* [PROBLEM DETAILS]
Would you please restate all of the data exactly?

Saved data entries
┏━━
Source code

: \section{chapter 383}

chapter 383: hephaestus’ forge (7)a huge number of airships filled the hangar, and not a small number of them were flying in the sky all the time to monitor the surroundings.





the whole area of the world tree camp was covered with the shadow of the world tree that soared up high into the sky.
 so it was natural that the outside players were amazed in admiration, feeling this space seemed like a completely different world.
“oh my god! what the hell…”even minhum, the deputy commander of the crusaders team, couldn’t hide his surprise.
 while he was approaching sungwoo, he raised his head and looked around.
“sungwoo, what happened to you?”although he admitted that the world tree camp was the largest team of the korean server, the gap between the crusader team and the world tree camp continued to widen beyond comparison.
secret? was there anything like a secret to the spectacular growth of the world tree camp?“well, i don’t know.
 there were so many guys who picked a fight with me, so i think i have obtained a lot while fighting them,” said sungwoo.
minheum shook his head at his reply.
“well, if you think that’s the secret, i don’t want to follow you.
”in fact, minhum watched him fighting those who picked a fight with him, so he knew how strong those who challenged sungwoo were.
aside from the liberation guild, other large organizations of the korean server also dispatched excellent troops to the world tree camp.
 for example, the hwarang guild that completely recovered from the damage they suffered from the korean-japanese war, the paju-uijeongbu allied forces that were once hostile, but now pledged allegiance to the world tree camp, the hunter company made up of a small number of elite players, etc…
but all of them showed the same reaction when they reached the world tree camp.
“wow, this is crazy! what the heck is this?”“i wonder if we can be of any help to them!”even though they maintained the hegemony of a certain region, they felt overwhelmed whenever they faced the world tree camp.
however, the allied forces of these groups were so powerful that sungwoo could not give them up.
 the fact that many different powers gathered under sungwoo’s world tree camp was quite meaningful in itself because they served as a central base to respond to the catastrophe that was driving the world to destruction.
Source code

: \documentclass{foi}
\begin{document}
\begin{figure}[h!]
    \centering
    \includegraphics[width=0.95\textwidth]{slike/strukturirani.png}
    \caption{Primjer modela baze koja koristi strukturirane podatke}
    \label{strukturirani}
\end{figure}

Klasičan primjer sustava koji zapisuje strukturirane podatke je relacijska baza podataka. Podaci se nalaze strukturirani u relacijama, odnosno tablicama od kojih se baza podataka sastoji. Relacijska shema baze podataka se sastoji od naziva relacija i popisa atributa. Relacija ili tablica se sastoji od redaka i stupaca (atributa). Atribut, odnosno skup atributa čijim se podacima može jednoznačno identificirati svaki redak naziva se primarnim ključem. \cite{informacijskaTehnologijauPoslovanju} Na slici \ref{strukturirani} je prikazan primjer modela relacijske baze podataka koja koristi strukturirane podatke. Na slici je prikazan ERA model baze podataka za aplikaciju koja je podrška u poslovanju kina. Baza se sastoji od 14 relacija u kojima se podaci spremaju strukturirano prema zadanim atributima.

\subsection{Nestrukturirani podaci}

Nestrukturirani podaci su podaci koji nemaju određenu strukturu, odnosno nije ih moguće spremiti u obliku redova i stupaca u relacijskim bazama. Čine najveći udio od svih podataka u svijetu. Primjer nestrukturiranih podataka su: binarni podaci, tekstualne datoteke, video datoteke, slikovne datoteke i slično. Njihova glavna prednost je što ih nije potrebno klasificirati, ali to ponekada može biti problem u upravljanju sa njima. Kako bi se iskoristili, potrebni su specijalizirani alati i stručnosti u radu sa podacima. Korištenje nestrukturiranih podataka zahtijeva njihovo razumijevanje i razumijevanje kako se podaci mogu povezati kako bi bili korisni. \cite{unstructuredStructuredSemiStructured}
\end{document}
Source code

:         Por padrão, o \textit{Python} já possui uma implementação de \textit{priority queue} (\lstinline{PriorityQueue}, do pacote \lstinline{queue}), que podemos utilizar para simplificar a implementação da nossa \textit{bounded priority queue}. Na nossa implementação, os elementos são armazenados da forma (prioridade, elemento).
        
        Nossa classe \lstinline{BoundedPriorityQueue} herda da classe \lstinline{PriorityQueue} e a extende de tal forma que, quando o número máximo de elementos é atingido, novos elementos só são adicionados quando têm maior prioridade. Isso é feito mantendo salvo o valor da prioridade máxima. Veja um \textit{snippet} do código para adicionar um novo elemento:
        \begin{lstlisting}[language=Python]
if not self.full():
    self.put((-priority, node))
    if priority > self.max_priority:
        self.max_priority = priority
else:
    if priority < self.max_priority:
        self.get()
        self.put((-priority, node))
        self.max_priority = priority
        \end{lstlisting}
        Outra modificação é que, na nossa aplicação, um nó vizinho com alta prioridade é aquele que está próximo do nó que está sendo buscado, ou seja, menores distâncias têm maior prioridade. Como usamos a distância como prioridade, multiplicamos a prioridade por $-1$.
┗━━
* [ANSWER AREA]
Source code

: \section{chapter 383}

chapter 383: hephaestus’ forge (7)a huge number of airships filled the hangar, and not a small number of them were flying in the sky all the time to monitor the surroundings.





the whole area of the world tree camp was covered with the shadow of the world tree that soared up high into the sky.
 so it was natural that the outside players were amazed in admiration, feeling this space seemed like a completely different world.
“oh my god! what the hell…”even minhum, the deputy commander of the crusaders team, couldn’t hide his surprise.
 while he was approaching sungwoo, he raised his head and looked around.
“sungwoo, what happened to you?”although he admitted that the world tree camp was the largest team of the korean server, the gap between the crusader team and the world tree camp continued to widen beyond comparison.
secret? was there anything like a secret to the spectacular growth of the world tree camp?“well, i don’t know.
 there were so many guys who picked a fight with me, so i think i have obtained a lot while fighting them,” said sungwoo.
minheum shook his head at his reply.
“well, if you think that’s the secret, i don’t want to follow you.
”in fact, minhum watched him fighting those who picked a fight with him, so he knew how strong those who challenged sungwoo were.
aside from the liberation guild, other large organizations of the korean server also dispatched excellent troops to the world tree camp.
 for example, the hwarang guild that completely recovered from the damage they suffered from the korean-japanese war, the paju-uijeongbu allied forces that were once hostile, but now pledged allegiance to the world tree camp, the hunter company made up of a small number of elite players, etc…
but all of them showed the same reaction when they reached the world tree camp.
“wow, this is crazy! what the heck is this?”“i wonder if we can be of any help to them!”even though they maintained the hegemony of a certain region, they felt overwhelmed whenever they faced the world tree camp.
however, the allied forces of these groups were so powerful that sungwoo could not give them up.
 the fact that many different powers gathered under sungwoo’s world tree camp was quite meaningful in itself because they served as a central base to respond to the catastrophe that was driving the world to destruction.
Source code

: \documentclass{foi}
\begin{document}
\begin{figure}[h!]
    \centering
    \includegraphics[width=0.95\textwidth]{slike/strukturirani.png}
    \caption{Primjer modela baze koja koristi strukturirane podatke}
    \label{strukturirani}
\end{figure}

Klasičan primjer sustava koji zapisuje strukturirane podatke je relacijska baza podataka. Podaci se nalaze strukturirani u relacijama, odnosno tablicama od kojih se baza podataka sastoji. Relacijska shema baze podataka se sastoji od naziva relacija i popisa atributa. Relacija ili tablica se sastoji od redaka i stupaca (atributa). Atribut, odnosno skup atributa čijim se podacima može jednoznačno identificirati svaki redak naziva se primarnim ključem. \cite{informacijskaTehnologijauPoslovanju} Na slici \ref{strukturirani} je prikazan primjer modela relacijske baze podataka koja koristi strukturirane podatke. Na slici je prikazan ERA model baze podataka za aplikaciju koja je podrška u poslovanju kina. Baza se sastoji od 14 relacija u kojima se podaci spremaju strukturirano prema zadanim atributima.

\subsection{Nestrukturirani podaci}

Nestrukturirani podaci su podaci koji nemaju određenu strukturu, odnosno nije ih moguće spremiti u obliku redova i stupaca u relacijskim bazama. Čine najveći udio od svih podataka u svijetu. Primjer nestrukturiranih podataka su: binarni podaci, tekstualne datoteke, video datoteke, slikovne datoteke i slično. Njihova glavna prednost je što ih nije potrebno klasificirati, ali to ponekada može biti problem u upravljanju sa njima. Kako bi se iskoristili, potrebni su specijalizirani alati i stručnosti u radu sa podacima. Korištenje nestrukturiranih podataka zahtijeva njihovo razumijevanje i razumijevanje kako se podaci mogu povezati kako bi bili korisni. \cite{unstructuredStructuredSemiStructured}
\end{document}
Source code

:         Por padrão, o \textit{Python} já possui uma implementação de \textit{priority queue} (\lstinline{PriorityQueue}, do pacote \lstinline{queue}), que podemos utilizar para simplificar a implementação da nossa \textit{bounded priority queue}. Na nossa implementação, os elementos são armazenados da forma (prioridade, elemento).
        
        Nossa classe \lstinline{BoundedPriorityQueue} herda da classe \lstinline{PriorityQueue} e a extende de tal forma que, quando o número máximo de elementos é atingido, novos elementos só são adicionados quando têm maior prioridade. Isso é feito mantendo salvo o valor da prioridade máxima. Veja um \textit{snippet} do código para adicionar um novo elemento:
        \begin{lstlisting}[language=Python]
if not self.full():
    self.put((-priority, node))
    if priority > self.max_priority:
        self.max_priority = priority
else:
    if priority < self.max_priority:
        self.get()
        self.put((-priority, node))
        self.max_priority = priority
        \end{lstlisting}
        Outra modificação é que, na nossa aplicação, um nó vizinho com alta prioridade é aquele que está próximo do nó que está sendo buscado, ou seja, menores distâncias têm maior prioridade. Como usamos a distância como prioridade, multiplicamos a prioridade por $-1$.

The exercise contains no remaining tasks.